:: Your goal ::
Once you have reviewed the listing below, restate it word for word.

:: Exercise data ::

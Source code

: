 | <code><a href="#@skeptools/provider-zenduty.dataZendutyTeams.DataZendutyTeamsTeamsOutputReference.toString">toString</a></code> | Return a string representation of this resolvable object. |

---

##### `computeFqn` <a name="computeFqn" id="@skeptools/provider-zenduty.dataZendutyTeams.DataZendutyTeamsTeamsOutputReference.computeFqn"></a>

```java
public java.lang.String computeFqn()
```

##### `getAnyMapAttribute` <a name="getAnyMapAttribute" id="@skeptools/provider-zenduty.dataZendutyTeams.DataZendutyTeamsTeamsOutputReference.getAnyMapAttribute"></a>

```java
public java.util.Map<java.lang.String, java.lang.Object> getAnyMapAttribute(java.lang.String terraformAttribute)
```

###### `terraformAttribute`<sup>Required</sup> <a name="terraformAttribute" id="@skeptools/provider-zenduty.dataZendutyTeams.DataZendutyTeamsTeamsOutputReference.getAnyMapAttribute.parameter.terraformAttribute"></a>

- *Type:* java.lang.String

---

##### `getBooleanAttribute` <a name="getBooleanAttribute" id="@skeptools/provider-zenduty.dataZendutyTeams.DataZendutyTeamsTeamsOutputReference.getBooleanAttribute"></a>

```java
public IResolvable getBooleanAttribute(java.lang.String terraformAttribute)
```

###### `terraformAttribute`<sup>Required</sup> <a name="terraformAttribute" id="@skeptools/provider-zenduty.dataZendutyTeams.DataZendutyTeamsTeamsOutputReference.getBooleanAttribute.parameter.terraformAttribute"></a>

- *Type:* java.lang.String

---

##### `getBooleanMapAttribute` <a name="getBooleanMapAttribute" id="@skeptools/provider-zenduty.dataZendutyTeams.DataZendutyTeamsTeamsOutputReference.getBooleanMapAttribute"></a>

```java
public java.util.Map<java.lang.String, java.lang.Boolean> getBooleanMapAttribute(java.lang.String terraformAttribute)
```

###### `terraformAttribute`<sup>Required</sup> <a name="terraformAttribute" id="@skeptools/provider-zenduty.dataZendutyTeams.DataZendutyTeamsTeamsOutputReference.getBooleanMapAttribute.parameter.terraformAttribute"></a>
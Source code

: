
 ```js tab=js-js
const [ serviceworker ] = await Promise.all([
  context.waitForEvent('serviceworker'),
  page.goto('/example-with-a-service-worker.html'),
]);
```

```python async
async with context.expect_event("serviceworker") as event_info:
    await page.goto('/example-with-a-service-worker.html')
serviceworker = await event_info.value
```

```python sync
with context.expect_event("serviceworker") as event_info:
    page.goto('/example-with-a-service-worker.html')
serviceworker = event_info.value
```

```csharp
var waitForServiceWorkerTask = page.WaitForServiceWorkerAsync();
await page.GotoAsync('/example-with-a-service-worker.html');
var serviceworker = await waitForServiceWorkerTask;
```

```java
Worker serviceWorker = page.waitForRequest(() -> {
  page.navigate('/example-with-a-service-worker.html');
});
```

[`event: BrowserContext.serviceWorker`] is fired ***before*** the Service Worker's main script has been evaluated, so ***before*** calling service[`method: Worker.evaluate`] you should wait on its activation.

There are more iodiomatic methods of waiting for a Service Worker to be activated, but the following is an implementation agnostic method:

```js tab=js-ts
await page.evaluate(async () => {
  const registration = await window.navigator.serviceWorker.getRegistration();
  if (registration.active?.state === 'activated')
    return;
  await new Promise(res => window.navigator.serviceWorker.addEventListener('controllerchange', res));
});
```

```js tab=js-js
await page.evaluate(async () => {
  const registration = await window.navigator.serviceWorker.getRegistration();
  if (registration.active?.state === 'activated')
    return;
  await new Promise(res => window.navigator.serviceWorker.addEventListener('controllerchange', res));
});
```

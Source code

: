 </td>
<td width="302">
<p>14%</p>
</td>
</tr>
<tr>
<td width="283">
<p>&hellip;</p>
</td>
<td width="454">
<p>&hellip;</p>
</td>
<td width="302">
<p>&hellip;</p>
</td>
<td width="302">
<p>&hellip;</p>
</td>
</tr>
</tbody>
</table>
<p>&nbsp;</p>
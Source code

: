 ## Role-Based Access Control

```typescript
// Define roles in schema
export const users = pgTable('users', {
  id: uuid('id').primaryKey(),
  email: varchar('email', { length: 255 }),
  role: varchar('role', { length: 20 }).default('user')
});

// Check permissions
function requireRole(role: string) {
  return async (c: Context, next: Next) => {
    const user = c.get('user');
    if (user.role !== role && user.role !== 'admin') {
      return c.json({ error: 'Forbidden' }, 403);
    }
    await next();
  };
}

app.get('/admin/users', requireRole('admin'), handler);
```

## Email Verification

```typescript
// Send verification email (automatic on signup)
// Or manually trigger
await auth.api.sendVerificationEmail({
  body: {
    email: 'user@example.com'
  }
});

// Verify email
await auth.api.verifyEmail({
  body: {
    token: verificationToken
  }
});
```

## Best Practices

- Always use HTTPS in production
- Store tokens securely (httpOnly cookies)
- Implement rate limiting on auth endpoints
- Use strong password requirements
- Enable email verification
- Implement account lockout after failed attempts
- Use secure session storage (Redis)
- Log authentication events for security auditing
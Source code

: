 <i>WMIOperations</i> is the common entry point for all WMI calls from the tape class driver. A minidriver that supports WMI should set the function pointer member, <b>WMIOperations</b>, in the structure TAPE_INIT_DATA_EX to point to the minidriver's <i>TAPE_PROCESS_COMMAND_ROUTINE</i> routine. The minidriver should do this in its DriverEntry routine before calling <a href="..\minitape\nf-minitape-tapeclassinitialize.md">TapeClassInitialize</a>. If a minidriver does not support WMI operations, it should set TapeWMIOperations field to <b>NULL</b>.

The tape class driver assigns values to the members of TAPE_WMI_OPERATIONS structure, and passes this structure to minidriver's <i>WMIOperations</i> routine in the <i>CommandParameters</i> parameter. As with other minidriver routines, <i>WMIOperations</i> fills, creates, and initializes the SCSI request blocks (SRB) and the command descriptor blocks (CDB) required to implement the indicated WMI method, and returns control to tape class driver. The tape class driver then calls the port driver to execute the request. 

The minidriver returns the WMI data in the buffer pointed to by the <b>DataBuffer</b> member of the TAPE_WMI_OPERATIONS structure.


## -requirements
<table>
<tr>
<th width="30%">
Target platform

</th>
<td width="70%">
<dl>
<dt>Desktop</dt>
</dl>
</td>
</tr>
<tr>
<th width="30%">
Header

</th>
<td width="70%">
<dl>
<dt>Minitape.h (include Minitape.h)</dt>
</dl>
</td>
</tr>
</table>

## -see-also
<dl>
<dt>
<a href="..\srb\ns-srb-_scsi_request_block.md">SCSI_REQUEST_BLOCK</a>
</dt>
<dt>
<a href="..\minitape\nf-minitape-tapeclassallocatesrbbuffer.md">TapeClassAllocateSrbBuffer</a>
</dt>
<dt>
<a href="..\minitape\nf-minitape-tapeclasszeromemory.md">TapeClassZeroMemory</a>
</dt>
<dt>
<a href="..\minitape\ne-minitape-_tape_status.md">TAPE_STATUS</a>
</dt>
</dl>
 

:: Result of this task ::
Source code

: | <code><a href="#@skeptools/provider-zenduty.dataZendutyTeams.DataZendutyTeamsTeamsOutputReference.toString">toString</a></code> | Return a string representation of this resolvable object. |

---

##### `computeFqn` <a name="computeFqn" id="@skeptools/provider-zenduty.dataZendutyTeams.DataZendutyTeamsTeamsOutputReference.computeFqn"></a>

```java
public java.lang.String computeFqn()
```

##### `getAnyMapAttribute` <a name="getAnyMapAttribute" id="@skeptools/provider-zenduty.dataZendutyTeams.DataZendutyTeamsTeamsOutputReference.getAnyMapAttribute"></a>

```java
public java.util.Map<java.lang.String, java.lang.Object> getAnyMapAttribute(java.lang.String terraformAttribute)
```

###### `terraformAttribute`<sup>Required</sup> <a name="terraformAttribute" id="@skeptools/provider-zenduty.dataZendutyTeams.DataZendutyTeamsTeamsOutputReference.getAnyMapAttribute.parameter.terraformAttribute"></a>

- *Type:* java.lang.String

---

##### `getBooleanAttribute` <a name="getBooleanAttribute" id="@skeptools/provider-zenduty.dataZendutyTeams.DataZendutyTeamsTeamsOutputReference.getBooleanAttribute"></a>

```java
public IResolvable getBooleanAttribute(java.lang.String terraformAttribute)
```

###### `terraformAttribute`<sup>Required</sup> <a name="terraformAttribute" id="@skeptools/provider-zenduty.dataZendutyTeams.DataZendutyTeamsTeamsOutputReference.getBooleanAttribute.parameter.terraformAttribute"></a>

- *Type:* java.lang.String

---

##### `getBooleanMapAttribute` <a name="getBooleanMapAttribute" id="@skeptools/provider-zenduty.dataZendutyTeams.DataZendutyTeamsTeamsOutputReference.getBooleanMapAttribute"></a>

```java
public java.util.Map<java.lang.String, java.lang.Boolean> getBooleanMapAttribute(java.lang.String terraformAttribute)
```

###### `terraformAttribute`<sup>Required</sup> <a name="terraformAttribute" id="@skeptools/provider-zenduty.dataZendutyTeams.DataZendutyTeamsTeamsOutputReference.getBooleanMapAttribute.parameter.terraformAttribute"></a>
Source code

:
 ```js tab=js-js
const [ serviceworker ] = await Promise.all([
  context.waitForEvent('serviceworker'),
  page.goto('/example-with-a-service-worker.html'),
]);
```

```python async
async with context.expect_event("serviceworker") as event_info:
    await page.goto('/example-with-a-service-worker.html')
serviceworker = await event_info.value
```

```python sync
with context.expect_event("serviceworker") as event_info:
    page.goto('/example-with-a-service-worker.html')
serviceworker = event_info.value
```

```csharp
var waitForServiceWorkerTask = page.WaitForServiceWorkerAsync();
await page.GotoAsync('/example-with-a-service-worker.html');
var serviceworker = await waitForServiceWorkerTask;
```

```java
Worker serviceWorker = page.waitForRequest(() -> {
  page.navigate('/example-with-a-service-worker.html');
});
```

[`event: BrowserContext.serviceWorker`] is fired ***before*** the Service Worker's main script has been evaluated, so ***before*** calling service[`method: Worker.evaluate`] you should wait on its activation.

There are more iodiomatic methods of waiting for a Service Worker to be activated, but the following is an implementation agnostic method:

```js tab=js-ts
await page.evaluate(async () => {
  const registration = await window.navigator.serviceWorker.getRegistration();
  if (registration.active?.state === 'activated')
    return;
  await new Promise(res => window.navigator.serviceWorker.addEventListener('controllerchange', res));
});
```

```js tab=js-js
await page.evaluate(async () => {
  const registration = await window.navigator.serviceWorker.getRegistration();
  if (registration.active?.state === 'activated')
    return;
  await new Promise(res => window.navigator.serviceWorker.addEventListener('controllerchange', res));
});
```

Source code

: </td>
<td width="302">
<p>14%</p>
</td>
</tr>
<tr>
<td width="283">
<p>&hellip;</p>
</td>
<td width="454">
<p>&hellip;</p>
</td>
<td width="302">
<p>&hellip;</p>
</td>
<td width="302">
<p>&hellip;</p>
</td>
</tr>
</tbody>
</table>
<p>&nbsp;</p>
Source code

: ## Role-Based Access Control

```typescript
// Define roles in schema
export const users = pgTable('users', {
  id: uuid('id').primaryKey(),
  email: varchar('email', { length: 255 }),
  role: varchar('role', { length: 20 }).default('user')
});

// Check permissions
function requireRole(role: string) {
  return async (c: Context, next: Next) => {
    const user = c.get('user');
    if (user.role !== role && user.role !== 'admin') {
      return c.json({ error: 'Forbidden' }, 403);
    }
    await next();
  };
}

app.get('/admin/users', requireRole('admin'), handler);
```

## Email Verification

```typescript
// Send verification email (automatic on signup)
// Or manually trigger
await auth.api.sendVerificationEmail({
  body: {
    email: 'user@example.com'
  }
});

// Verify email
await auth.api.verifyEmail({
  body: {
    token: verificationToken
  }
});
```

## Best Practices

- Always use HTTPS in production
- Store tokens securely (httpOnly cookies)
- Implement rate limiting on auth endpoints
- Use strong password requirements
- Enable email verification
- Implement account lockout after failed attempts
- Use secure session storage (Redis)
- Log authentication events for security auditing
Source code

: <i>WMIOperations</i> is the common entry point for all WMI calls from the tape class driver. A minidriver that supports WMI should set the function pointer member, <b>WMIOperations</b>, in the structure TAPE_INIT_DATA_EX to point to the minidriver's <i>TAPE_PROCESS_COMMAND_ROUTINE</i> routine. The minidriver should do this in its DriverEntry routine before calling <a href="..\minitape\nf-minitape-tapeclassinitialize.md">TapeClassInitialize</a>. If a minidriver does not support WMI operations, it should set TapeWMIOperations field to <b>NULL</b>.

The tape class driver assigns values to the members of TAPE_WMI_OPERATIONS structure, and passes this structure to minidriver's <i>WMIOperations</i> routine in the <i>CommandParameters</i> parameter. As with other minidriver routines, <i>WMIOperations</i> fills, creates, and initializes the SCSI request blocks (SRB) and the command descriptor blocks (CDB) required to implement the indicated WMI method, and returns control to tape class driver. The tape class driver then calls the port driver to execute the request. 

The minidriver returns the WMI data in the buffer pointed to by the <b>DataBuffer</b> member of the TAPE_WMI_OPERATIONS structure.


## -requirements
<table>
<tr>
<th width="30%">
Target platform

</th>
<td width="70%">
<dl>
<dt>Desktop</dt>
</dl>
</td>
</tr>
<tr>
<th width="30%">
Header

</th>
<td width="70%">
<dl>
<dt>Minitape.h (include Minitape.h)</dt>
</dl>
</td>
</tr>
</table>

## -see-also
<dl>
<dt>
<a href="..\srb\ns-srb-_scsi_request_block.md">SCSI_REQUEST_BLOCK</a>
</dt>
<dt>
<a href="..\minitape\nf-minitape-tapeclassallocatesrbbuffer.md">TapeClassAllocateSrbBuffer</a>
</dt>
<dt>
<a href="..\minitape\nf-minitape-tapeclasszeromemory.md">TapeClassZeroMemory</a>
</dt>
<dt>
<a href="..\minitape\ne-minitape-_tape_status.md">TAPE_STATUS</a>
</dt>
</dl>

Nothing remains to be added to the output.